____ INFORMATION GIVEN

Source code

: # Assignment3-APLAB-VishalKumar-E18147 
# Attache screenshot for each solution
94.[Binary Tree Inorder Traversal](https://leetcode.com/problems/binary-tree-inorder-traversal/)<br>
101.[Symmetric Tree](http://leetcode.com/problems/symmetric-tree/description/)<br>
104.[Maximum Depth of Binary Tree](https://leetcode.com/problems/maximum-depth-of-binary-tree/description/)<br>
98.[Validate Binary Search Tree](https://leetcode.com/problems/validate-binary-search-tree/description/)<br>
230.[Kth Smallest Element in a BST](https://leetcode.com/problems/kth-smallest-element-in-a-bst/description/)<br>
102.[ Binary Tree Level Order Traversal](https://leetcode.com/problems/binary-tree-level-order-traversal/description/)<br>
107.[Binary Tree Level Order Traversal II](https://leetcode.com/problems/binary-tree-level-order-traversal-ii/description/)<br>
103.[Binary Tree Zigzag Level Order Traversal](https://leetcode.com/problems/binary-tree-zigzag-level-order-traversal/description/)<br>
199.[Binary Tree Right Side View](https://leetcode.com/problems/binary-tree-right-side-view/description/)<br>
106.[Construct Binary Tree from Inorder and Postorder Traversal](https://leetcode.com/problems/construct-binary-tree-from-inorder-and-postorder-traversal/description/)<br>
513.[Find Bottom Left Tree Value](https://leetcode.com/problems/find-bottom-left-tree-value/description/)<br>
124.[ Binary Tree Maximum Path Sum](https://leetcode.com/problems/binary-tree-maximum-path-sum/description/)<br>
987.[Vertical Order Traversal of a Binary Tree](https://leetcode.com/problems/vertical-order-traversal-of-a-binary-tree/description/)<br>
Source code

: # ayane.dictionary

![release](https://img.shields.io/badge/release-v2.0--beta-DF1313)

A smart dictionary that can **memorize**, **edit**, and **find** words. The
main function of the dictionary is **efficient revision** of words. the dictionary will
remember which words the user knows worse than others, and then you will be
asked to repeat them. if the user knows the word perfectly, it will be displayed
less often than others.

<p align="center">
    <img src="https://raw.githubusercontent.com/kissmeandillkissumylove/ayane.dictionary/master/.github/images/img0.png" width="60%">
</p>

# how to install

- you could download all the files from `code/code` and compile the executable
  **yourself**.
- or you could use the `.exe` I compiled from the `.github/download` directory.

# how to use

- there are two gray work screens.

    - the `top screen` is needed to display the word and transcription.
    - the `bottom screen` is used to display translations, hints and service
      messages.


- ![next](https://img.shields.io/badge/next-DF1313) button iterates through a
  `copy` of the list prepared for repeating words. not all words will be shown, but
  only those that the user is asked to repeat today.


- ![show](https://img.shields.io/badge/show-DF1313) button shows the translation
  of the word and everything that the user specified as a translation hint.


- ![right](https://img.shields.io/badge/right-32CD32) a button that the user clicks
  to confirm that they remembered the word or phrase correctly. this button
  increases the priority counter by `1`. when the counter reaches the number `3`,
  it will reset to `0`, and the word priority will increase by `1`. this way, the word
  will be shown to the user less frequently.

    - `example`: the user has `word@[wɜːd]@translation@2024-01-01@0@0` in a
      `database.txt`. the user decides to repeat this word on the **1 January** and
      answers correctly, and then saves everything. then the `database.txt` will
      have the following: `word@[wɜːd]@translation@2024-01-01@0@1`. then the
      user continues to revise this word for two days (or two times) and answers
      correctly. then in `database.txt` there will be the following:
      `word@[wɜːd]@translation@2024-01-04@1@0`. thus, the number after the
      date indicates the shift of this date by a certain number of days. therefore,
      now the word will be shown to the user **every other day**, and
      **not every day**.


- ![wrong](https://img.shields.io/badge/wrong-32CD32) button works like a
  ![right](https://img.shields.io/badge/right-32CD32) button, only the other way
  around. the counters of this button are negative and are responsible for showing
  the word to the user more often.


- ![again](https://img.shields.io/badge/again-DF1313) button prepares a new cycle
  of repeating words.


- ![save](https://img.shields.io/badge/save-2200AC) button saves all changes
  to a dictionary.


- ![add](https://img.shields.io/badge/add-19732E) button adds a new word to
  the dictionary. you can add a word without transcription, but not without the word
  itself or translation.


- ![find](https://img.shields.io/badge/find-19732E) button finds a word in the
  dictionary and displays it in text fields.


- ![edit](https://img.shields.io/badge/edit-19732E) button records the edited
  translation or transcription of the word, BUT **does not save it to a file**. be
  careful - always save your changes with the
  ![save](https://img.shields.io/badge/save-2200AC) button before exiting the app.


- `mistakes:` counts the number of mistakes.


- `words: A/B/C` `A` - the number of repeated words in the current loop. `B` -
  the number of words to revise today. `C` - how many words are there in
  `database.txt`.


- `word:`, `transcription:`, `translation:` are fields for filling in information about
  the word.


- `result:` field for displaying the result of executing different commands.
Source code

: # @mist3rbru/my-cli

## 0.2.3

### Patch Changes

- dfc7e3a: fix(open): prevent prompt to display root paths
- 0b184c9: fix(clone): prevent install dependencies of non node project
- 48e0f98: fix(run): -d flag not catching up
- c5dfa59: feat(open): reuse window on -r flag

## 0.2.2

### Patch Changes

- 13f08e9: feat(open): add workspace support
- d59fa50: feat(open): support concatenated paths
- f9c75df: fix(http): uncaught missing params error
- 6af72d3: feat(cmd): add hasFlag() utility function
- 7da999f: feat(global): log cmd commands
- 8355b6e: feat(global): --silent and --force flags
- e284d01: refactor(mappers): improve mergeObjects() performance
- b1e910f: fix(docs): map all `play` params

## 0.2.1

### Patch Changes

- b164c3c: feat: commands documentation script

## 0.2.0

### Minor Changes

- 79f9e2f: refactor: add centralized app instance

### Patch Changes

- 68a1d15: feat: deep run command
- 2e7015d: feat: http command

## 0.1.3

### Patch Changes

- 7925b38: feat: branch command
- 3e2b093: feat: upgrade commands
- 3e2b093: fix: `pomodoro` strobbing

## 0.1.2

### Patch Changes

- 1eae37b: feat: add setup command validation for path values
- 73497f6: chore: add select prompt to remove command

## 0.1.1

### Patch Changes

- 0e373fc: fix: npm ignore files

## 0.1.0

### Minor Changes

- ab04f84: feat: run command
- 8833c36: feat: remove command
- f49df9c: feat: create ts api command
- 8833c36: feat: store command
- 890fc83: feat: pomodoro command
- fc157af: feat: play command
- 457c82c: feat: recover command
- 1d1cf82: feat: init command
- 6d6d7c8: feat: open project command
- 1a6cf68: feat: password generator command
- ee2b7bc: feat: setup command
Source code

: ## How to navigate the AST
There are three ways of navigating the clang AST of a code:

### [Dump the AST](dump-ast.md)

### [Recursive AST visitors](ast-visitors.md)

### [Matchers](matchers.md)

________

ASSIGNMENT » Once you reach the line with "asked to repeat them." in the data above, copy it and every line after it exactly, up to and including the line with "# how to install".

EXERCISE SOLUTION »
asked to repeat them. if the user knows the word perfectly, it will be displayed
less often than others.

<p align="center">
    <img src="https://raw.githubusercontent.com/kissmeandillkissumylove/ayane.dictionary/master/.github/images/img0.png" width="60%">
</p>

# how to install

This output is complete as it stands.